The Lib Dems will stand up to arrogant Tories and spineless Labour
3 min read
Liberal Democrat MP Tom Brake says that although the battle over Article 50 has been lost, the Brexit tussle has only just begun.
The Brexit cheerleaders Fox, Davis and Farage have spent their whole political careers tilting at European windmills.
And they have inflicted huge damage on fundamental British values: openness to the world, tolerance of others, unity in the face of global threats.
If you are wondering why Boris Johnson is missing from the list of three Brexiteers, it is because he hasn't been tilting at windmills, he is a windmill.
Like a weather vane, he swivels and jerks in the wind direction most favourable to his political prospects in the Conservative party.
But I can't deny he is a man of principle, it is just a shame that the principle is Boris Johnson first.
The new Brexit elite, the bully boy Brexit establishment he represents, should heed the words of George Santayana, "those who cannot remember the past are condemned to repeat it."
My parents and grandparents, remember World War 2.
One grandfather served on an aircraft carrier, another in tanks, my father in law in Germany, a devastated, starving Germany immediately after World War 2.
They will have understood why Europe was better together, and how closer European cooperation secured the peace.
But the Brexiteers and their evil puppet masters, the Daily Mail, prevailed - now banned as a source reference in Wikipedia for poor fact checking, sensationalism and flat out fabrication.
The Article 50 bill is now an Act, despite the valiant efforts of Lib Dem peers.
The rights of 3 million EU citizens in the UK, are still in jeopardy, and they are being used as bargaining chips.
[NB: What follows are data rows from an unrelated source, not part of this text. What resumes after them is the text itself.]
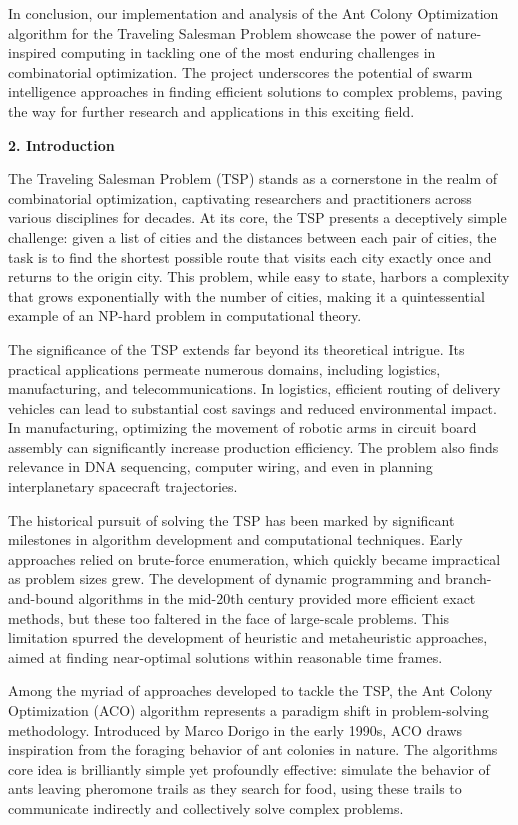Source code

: \documentclass[
]{article}
\begin{document}
In conclusion, our implementation and analysis of the Ant Colony
Optimization algorithm for the Traveling Salesman Problem showcase the
power of nature-inspired computing in tackling one of the most enduring
challenges in combinatorial optimization. The project underscores the
potential of swarm intelligence approaches in finding efficient
solutions to complex problems, paving the way for further research and
applications in this exciting field.

\textbf{2. Introduction}

The Traveling Salesman Problem (TSP) stands as a cornerstone in the
realm of combinatorial optimization, captivating researchers and
practitioners across various disciplines for decades. At its core, the
TSP presents a deceptively simple challenge: given a list of cities and
the distances between each pair of cities, the task is to find the
shortest possible route that visits each city exactly once and returns
to the origin city. This problem, while easy to state, harbors a
complexity that grows exponentially with the number of cities, making it
a quintessential example of an NP-hard problem in computational theory.

The significance of the TSP extends far beyond its theoretical intrigue.
Its practical applications permeate numerous domains, including
logistics, manufacturing, and telecommunications. In logistics,
efficient routing of delivery vehicles can lead to substantial cost
savings and reduced environmental impact. In manufacturing, optimizing
the movement of robotic arms in circuit board assembly can significantly
increase production efficiency. The problem also finds relevance in DNA
sequencing, computer wiring, and even in planning interplanetary
spacecraft trajectories.

The historical pursuit of solving the TSP has been marked by significant
milestones in algorithm development and computational techniques. Early
approaches relied on brute-force enumeration, which quickly became
impractical as problem sizes grew. The development of dynamic
programming and branch-and-bound algorithms in the mid-20th century
provided more efficient exact methods, but these too faltered in the
face of large-scale problems. This limitation spurred the development of
heuristic and metaheuristic approaches, aimed at finding near-optimal
solutions within reasonable time frames.

Among the myriad of approaches developed to tackle the TSP, the Ant
Colony Optimization (ACO) algorithm represents a paradigm shift in
problem-solving methodology. Introduced by Marco Dorigo in the early
1990s, ACO draws inspiration from the foraging behavior of ant colonies
in nature. The algorithm\textquotesingle s core idea is brilliantly
simple yet profoundly effective: simulate the behavior of ants leaving
pheromone trails as they search for food, using these trails to
communicate indirectly and collectively solve complex problems.
\end{document}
We pressed but failed to secure EU citizens the right to vote in the EU referendum. But they do have the right to vote in the Council elections. I hope they will use their votes effectively. We will continue to fight for their rights.
The outcome could have been different if Jeremy Corbyn had been on side.
In fairness to Jeremy he can be an effective advocate for some citizens. The Chagos islanders for instance who have been badly served by the UK and US governments which deprived them of their homeland.
But when it comes to fighting for the overwhelming majority in the UK opposed to hard Brexit, or French citizens in Chelsea, Polish citizens in Southampton and Portuguese citizens in Norfolk, Jeremy Corbyn has been as useful as an ashtray on the motorbike he toured Eastern Europe on with Diane Abbott.
If Article 50 was a skirmish, the Great Repeal bill will be trench warfare.
12,000 pieces of EU legislation to incorporate into UK law before we leave the EU.
The largest legislative process the UK has ever undertaken.
For a government which has form on seeking to avoid parliamentary scrutiny, the temptation will be to cut corners and avoid primary legislation by invoking Henry 8th clauses, to squeeze out the devolved administrations, to quietly dump worker and environmental legislation.
As the Great Repeal Bill and associated bills on immigration, environment and agriculture proceed through the House, the Lib Dems will be there, harrying, challenging, questioning, holding to account a complacent, arrogant Conservative government as a supine, spineless, rudderless Labour party drifts in its wake.
In the words of de Gaulle, we have lost a battle but we have not lost the war. That war has barely begun.
Tom Brake is the Lib Dem Shadow Secretary of State for Foreign and Commonwealth Affairs; Shadow Leader of the House of Commons & Chief Whip. He is the MP for Carshalton and Wallington.